Under a guideline in the Code of Regulations, the jurist explained, no EIR is needed where refurbishing of a historic structure is consistent with the “Secretary of the Interior’s Standards for the Treatment of Historic Properties.”
“We conclude substantial evidence supports the City’s finding the project was exempt under the historical resource exemption because it was consistent with the Secretary’s Standards.”
Presumptive Historical Resource
Motoike went on to say:
“Because the Kirbys’ house is included in the City’s register of historical resources, it is considered a presumptive historical resource under CEQA….As a presumptive historical resource, a project involving it is subject to CEQA’s requirements unless the City, as the lead agency, concludes the project is exempt and if categorically exempt, an exception does not bar its application….

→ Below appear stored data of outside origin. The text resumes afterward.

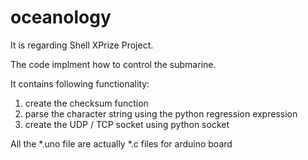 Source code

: # oceanology

It is regarding Shell XPrize Project.

The code implment how to control the submarine.

It contains following functionality:
1. create the checksum function
2. parse the character string using the python regression expression
3. create the UDP / TCP socket using python socket

All the *.uno file are actually *.c files for arduino board
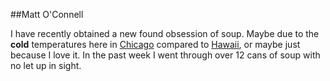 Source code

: ##Matt O'Connell

I have recently obtained a new found obsession of soup. Maybe due to the **cold** temperatures here in [Chicago](https://www.google.com/search?q=chicago+current+temperature&oq=chicago+current+tem&aqs=chrome.1.69i57j0l5.23388j0j7&sourceid=chrome&espv=210&es_sm=91&ie=UTF-8) 
compared to [Hawaii](https://www.google.com/search?q=chicago+current+temperature&oq=chicago+current+tem&aqs=chrome.1.69i57j0l5.23388j0j7&sourceid=chrome&espv=210&es_sm=91&ie=UTF-8#q=hawaii+current+temperature), 
or maybe just because I love it. In the past week I went through over 12 cans of soup with no let up in sight. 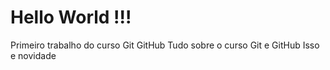 # Hello World !!!
 Primeiro trabalho do curso Git GitHub
 Tudo sobre o curso Git e GitHub
 Isso e novidade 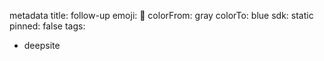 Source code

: metadata
title: follow-up
emoji: 🐳
colorFrom: gray
colorTo: blue
sdk: static
pinned: false
tags:
  - deepsite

“The City determined the Kirbys’ project was categorically exempt from CEQA…. This means a project involving the rehabilitation of a historical resource is categorically exempt from CEQA if the project is consistent with the Secretary’s Standards and application of the exemption is not barred by an exception.”
Historic Preservationists’ Position
Opposing the 1,020-square-foot addition approved by the city are the Historic Architecture Alliance and the Laguna Beach Historic Preservation Coalition. They argued in their opening brief on appeal that the project would “materially alter the home and demolish original historic fabric of the resource.”
The appellants explained in a footnote:
“ ‘Historic fabric’ is a term of art referring to the original structure and materials of a historic building that contribute to its historic significance.”
Pinpointing the standard they argue applies, the two groups set forth:
“Once it has been determined that a resource is deemed historic under CEQA, as 369 Hawthorne Road has been by its listing on the City’s local register, the fair argument standard applies to determine whether a project may adversely impact that resource. This standard is a low threshold that is not deferential to lead agencies. Such a fair argument is established through substantial evidence, including fact-based expert opinions and reasonable assumptions based upon facts.”
“We conclude the fair argument standard does not apply in this situation.”
“To establish the historical resource exception, it is not enough to merely make a fair argument the project did not comply with the Secretary’s Standards. If this was all the challenger had to establish, the historical resource categorical exemption would be meaningless….It would prohibit the agency from weighing the conflicting evidence and making a finding based upon the weight of the competing evidence.”
The case is Historic Architecture Alliance v. City of Laguna Beach, G061671.